* _TRY IT_: Once you find the line containing "Both external systems" in the data below, copy it and each following line exactly, up to and including the line containing "1. Existence: Is", and nothing else.

* _INFORMATION PROVIDED_:
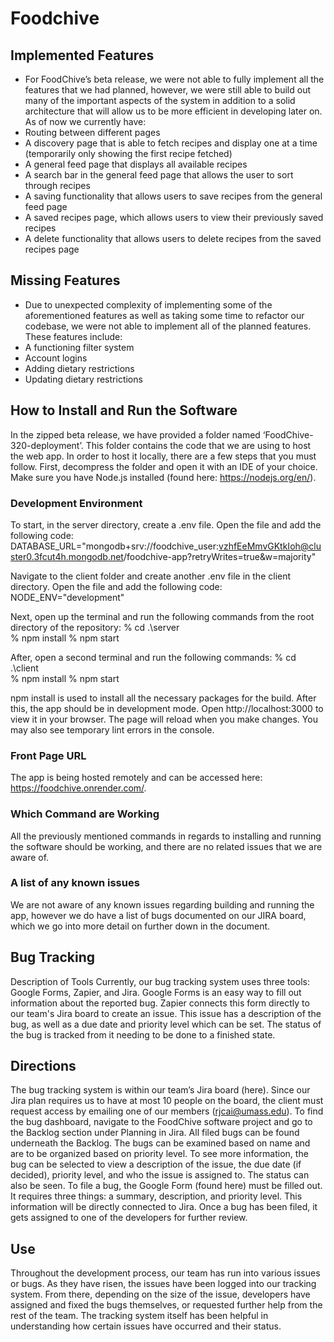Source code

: # Foodchive
## Implemented Features
- For FoodChive’s beta release, we were not able to fully implement all the features that we had planned, however, we were still able to build out many of the important aspects of the system in addition to a solid architecture that will allow us to be more efficient in developing later on. As of now we currently have:
- Routing between different pages
- A discovery page that is able to fetch recipes and display one at a time (temporarily only showing the first recipe fetched)
- A general feed page that displays all available recipes
- A search bar in the general feed page that allows the user to sort through recipes
- A saving functionality that allows users to save recipes from the general feed page
- A saved recipes page, which allows users to view their previously saved recipes
- A delete functionality that allows users to delete recipes from the saved recipes page

## Missing Features
- Due to unexpected complexity of implementing some of the aforementioned features as well as taking some time to refactor our codebase, we were not able to implement all of the planned features. These features include:
- A functioning filter system
- Account logins
- Adding dietary restrictions
- Updating dietary restrictions

## How to Install and Run the Software
In the zipped beta release, we have provided a folder named ‘FoodChive-320-deployment’. This folder contains the code that we are using to host the web app. In order to host it locally, there are a few steps that you must follow. First, decompress the folder and open it with an IDE of your choice. Make sure you have Node.js installed (found here: https://nodejs.org/en/). 

### Development Environment
To start, in the server directory, create a .env file. Open the file and add the following code:
DATABASE_URL="mongodb+srv://foodchive_user:vzhfEeMmvGKtkIoh@cluster0.3fcut4h.mongodb.net/foodchive-app?retryWrites=true&w=majority"

Navigate to the client folder and create another .env file in the client directory. Open the file and add the following code:
NODE_ENV="development"

Next, open up the terminal and run the following commands from the root directory of the repository: 
% cd .\server\
% npm install 
% npm start

After, open a second terminal and run the following commands:
% cd .\client\
% npm install 
% npm start

npm install is used to install all the necessary packages for the build. After this, the app should be in development mode. Open http://localhost:3000 to view it in your browser. The page will reload when you make changes. You may also see temporary lint errors in the console.

### Front Page URL
The app is being hosted remotely and can be accessed here: https://foodchive.onrender.com/. 

### Which Command are Working
All the previously mentioned commands in regards to installing and running the software should be working, and there are no related issues that we are aware of.

### A list of any known issues
We are not aware of any known issues regarding building and running the app, however we do have a list of bugs documented on our JIRA board, which we go into more detail on further down in the document.

## Bug Tracking
Description of Tools
Currently, our bug tracking system uses three tools: Google Forms, Zapier, and Jira. Google Forms is an easy way to fill out information about the reported bug. Zapier connects this form directly to our team's Jira board to create an issue. This issue has a description of the bug, as well as a due date and priority level which can be set. The status of the bug is tracked from it needing to be done to a finished state. 

## Directions
The bug tracking system is within our team’s Jira board (here). Since our Jira plan requires us to have at most 10 people on the board, the client must request access by emailing one of our members (rjcai@umass.edu). To find the bug dashboard, navigate to the FoodChive software project and go to the Backlog section under Planning in Jira. All filed bugs can be found underneath the Backlog. The bugs can be examined based on name and are to be organized based on priority level. To see more information, the bug can be selected to view a description of the issue, the due date (if decided), priority level, and who the issue is assigned to. The status can also be seen. To file a bug, the Google Form (found here) must be filled out. It requires three things: a summary, description, and priority level. This information will be directly connected to Jira. Once a bug has been filed, it gets assigned to one of the developers for further review.

## Use
Throughout the development process, our team has run into various issues or bugs. As they have risen, the issues have been logged into our tracking system. From there, depending on the size of the issue, developers have assigned and fixed the bugs themselves, or requested further help from the rest of the team. The tracking system itself has been helpful in understanding how certain issues have occurred and their status. 
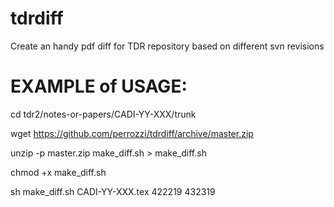 # tdrdiff

Create an handy pdf diff for TDR repository based on different svn revisions

# EXAMPLE of USAGE:
cd tdr2/notes-or-papers/CADI-YY-XXX/trunk

wget https://github.com/perrozzi/tdrdiff/archive/master.zip

unzip -p master.zip make_diff.sh > make_diff.sh

chmod +x make_diff.sh

sh make_diff.sh CADI-YY-XXX.tex 422219 432319
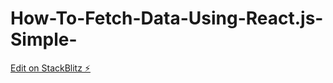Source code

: # How-To-Fetch-Data-Using-React.js-Simple-

[Edit on StackBlitz ⚡️](https://stackblitz.com/edit/vitejs-vite-eidaz8)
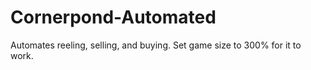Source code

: # Cornerpond-Automated
Automates reeling, selling, and buying. Set game size to 300% for it to work.
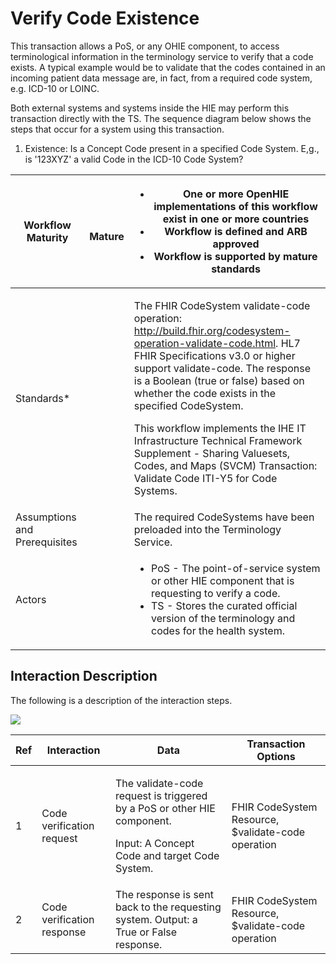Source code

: # Verify Code Existence

This transaction allows a PoS, or any OHIE component, to access terminological information in the terminology service to verify that a code exists. A typical example would be to validate that the codes contained in an incoming patient data message are, in fact, from a required code system, e.g. ICD-10 or LOINC.

Both external systems and systems inside the HIE may perform this transaction directly with the TS. The sequence diagram below shows the steps that occur for a system using this transaction.

1. Existence: Is a Concept Code present in a specified Code System. E,g., is '123XYZ' a valid Code in the ICD-10 Code System?

| Workflow Maturity             | <p><img src="https://lh5.googleusercontent.com/Vp6XBRGu-U_Dmd5EKNpCZvEEum0CxOcHOj9NgHh8UMMNLMlXHmLcUE_YWueDRr4uqWLzpPfzSBLJ2k33XQIelLypjQ4wyrD17-t33GtLa8fFxW9AYDvXhiJmBl4VaLgKDg" alt=""></p><p>   <strong>Mature</strong></p> | <p></p><ul><li><strong>One or more OpenHIE implementations of this workflow exist  in one or more countries</strong></li><li><strong>Workflow is defined and ARB approved</strong></li><li><strong>Workflow is supported by mature standards</strong></li></ul>                                                                                                                                                                                                                                                                                              |
| ----------------------------- | ------------------------------------------------------------------------------------------------------------------------------------------------------------------------------------------------------------------------------- | ------------------------------------------------------------------------------------------------------------------------------------------------------------------------------------------------------------------------------------------------------------------------------------------------------------------------------------------------------------------------------------------------------------------------------------------------------------------------------------------------------------------------------------------------------------ |
| Standards\*                   |                                                                                                                                                                                                                                 | <p>The FHIR CodeSystem validate-code operation: <a href="http://build.fhir.org/codesystem-operation-validate-code.html">http://build.fhir.org/codesystem-operation-validate-code.html</a>. HL7 FHIR Specifications v3.0 or higher support validate-code. The response is a Boolean (true or false) based on whether the code exists in the specified CodeSystem.</p><p>This workflow implements the IHE IT Infrastructure Technical Framework Supplement - Sharing Valuesets, Codes, and Maps (SVCM) Transaction: Validate Code ITI-Y5 for Code Systems.</p> |
| Assumptions and Prerequisites |                                                                                                                                                                                                                                 | The required CodeSystems have been preloaded into the Terminology Service.                                                                                                                                                                                                                                                                                                                                                                                                                                                                                   |
| Actors                        |                                                                                                                                                                                                                                 | <p></p><ul><li>PoS - The point-of-service system  or other HIE component that is requesting to verify a code.  </li><li>TS - Stores the curated official version of the terminology and codes for the health system.</li></ul>                                                                                                                                                                                                                                                                                                                               |

## Interaction Description&#x20;

The following is a description of the interaction steps.&#x20;

![](https://lh5.googleusercontent.com/tVcE12rhH8Qu9ouNomMiBBhudn6nPwbbxMhMMD4Xd3cLTErV3U-mF0d63-2tX9CDXJX3NMn9R7z1nzIOYg3rhtg0\_yFgAv0bwI5YrO-YYqnbv5JmIVN7fcls68f5ULMQNw)

| Ref | Interaction                | Data                                                                                                                               | Transaction Options                                |
| --- | -------------------------- | ---------------------------------------------------------------------------------------------------------------------------------- | -------------------------------------------------- |
| 1   | Code verification request  | <p>The validate-code request is triggered by a PoS or other HIE component.</p><p>Input: A Concept Code and target Code System.</p> | FHIR CodeSystem Resource, $validate-code operation |
| 2   | Code verification response | The response is sent back to the requesting system. Output: a True or False response.                                              | FHIR CodeSystem Resource, $validate-code operation |

##
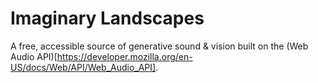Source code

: # Imaginary Landscapes
A free, accessible source of generative sound & vision built on the (Web Audio API)[https://developer.mozilla.org/en-US/docs/Web/API/Web_Audio_API].
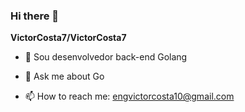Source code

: ### Hi there 👋

**VictorCosta7/VictorCosta7** 


- 🔭 Sou desenvolvedor back-end Golang

- 💬 Ask me about Go
- 📫 How to reach me: engvictorcosta10@gmail.com 

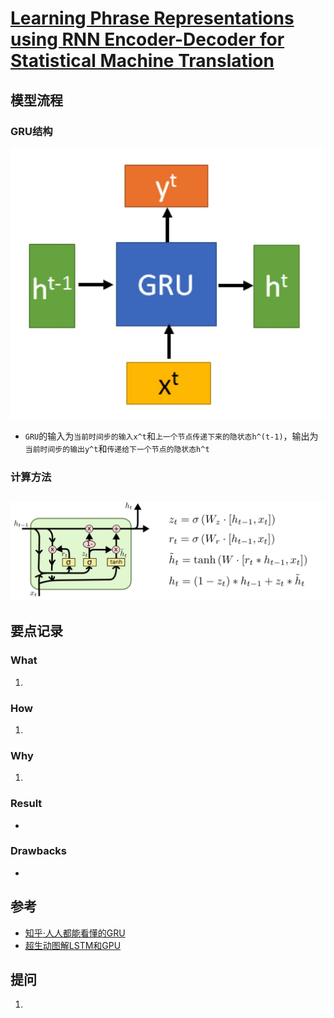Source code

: # [Learning Phrase Representations using RNN Encoder-Decoder for Statistical Machine Translation](https://arxiv.org/abs/1406.1078)

## 模型流程
### GRU结构
![](gru2.jpg)
- `GRU`的输入为`当前时间步的输入x^t`和`上一个节点传递下来的隐状态h^(t-1)`，输出为`当前时间步的输出y^t`和`传递给下一个节点的隐状态h^t`
### 计算方法
![](gru1.png)
- 
## 要点记录
### What
1. 
### How
1.
### Why
1.
### Result
- 
### Drawbacks
- 
## 参考
- [知乎·人人都能看懂的GRU](https://zhuanlan.zhihu.com/p/32481747)
- [超生动图解LSTM和GPU](https://mp.weixin.qq.com/s?__biz=MzIzNjc1NzUzMw==&mid=2247506068&idx=3&sn=a9b133c2e5448fd7f516b524ce0f7b64&chksm=e8d06fe6dfa7e6f0c3f20f527b96c1b1f6d7d47a0c78e023e72659dcbb88d61a2dc3fe595b49&mpshare=1&scene=2&srcid=1017sNxQqedoLUbeEpE8OISm&from=timeline&ascene=14&devicetype=Windows+10&version=62060841&nettype=WIFI&abtest_cookie=BAABAAoACwASABMABQAjlx4AVpkeAMuZHgDZmR4A3JkeAAAA&lang=zh_CN&pass_ticket=GBPd6%2B5%2FLlUvBeCqINiY1wpuzP7lGEqZ56ehbFLEDOpO9Vn%2B1vWUL4XSYxrj%2BK1g&wx_header=1&key=89c13119caee7b320e68e880eaad36d33de64a419603510389cd0931a14b2720087726ef52a87442ca16ec9399103c34f3048a70de87946e3bbec139fdcb90f92742ab270fff31580c8403d1884a385f&uin=NTg0MjEwMDE4&exportkey=AxIZEsXGek4ilXqh6x9f1Zc%3D)
## 提问
1. 
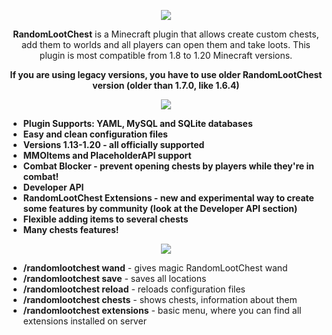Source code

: <p align="center">
  <img src="https://i.imgur.com/GefxXTZ.png"/>
</p>

<p align="center"><b>RandomLootChest</b> is a Minecraft plugin that allows create custom chests, add them to worlds and all players can open them and take loots. This plugin is most compatible from 1.8 to 1.20 Minecraft versions.</p>

<p align="center"><b>If you are using legacy versions, you have to use older RandomLootChest version (older than 1.7.0, like 1.6.4)</b></p>

<p align="center">
  <img src="https://i.imgur.com/uL8z2c4.png"/>
</p>

<p align="center">
  <ul>
    <li><b>Plugin Supports: YAML, MySQL and SQLite databases</b></li>
    <li><b>Easy and clean configuration files</b></li>
    <li><b>Versions 1.13-1.20 - all officially supported</b></li>
    <li><b>MMOItems and PlaceholderAPI support</b></li>
    <li><b>Combat Blocker - prevent opening chests by players while they're in combat!</b></li>
    <li><b>Developer API</b></li>
    <li><b>RandomLootChest Extensions - new and experimental way to create some features by community (look at the Developer API section)</b></li>
    <li><b>Flexible adding items to several chests</b></li>
    <li><b>Many chests features!</b></li>
  </ul></p>

<p align="center">
  <img src="https://i.imgur.com/nHk0CSu.png"/>
</p>

<p align="center">
  <ul>
    <li><b>/randomlootchest wand</b> - gives magic RandomLootChest wand</li>
    <li><b>/randomlootchest save</b> - saves all locations</li>
    <li><b>/randomlootchest reload</b> - reloads configuration files</li>
    <li><b>/randomlootchest chests</b> - shows chests, information about them</li>
    <li><b>/randomlootchest extensions</b> - basic menu, where you can find all extensions installed on server</li>
  </ul></p>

* _COMPLETED EXERCISE_:
Both external systems and systems inside the HIE may perform this transaction directly with the TS. The sequence diagram below shows the steps that occur for a system using this transaction.

1. Existence: Is a Concept Code present in a specified Code System. E,g., is '123XYZ' a valid Code in the ICD-10 Code System?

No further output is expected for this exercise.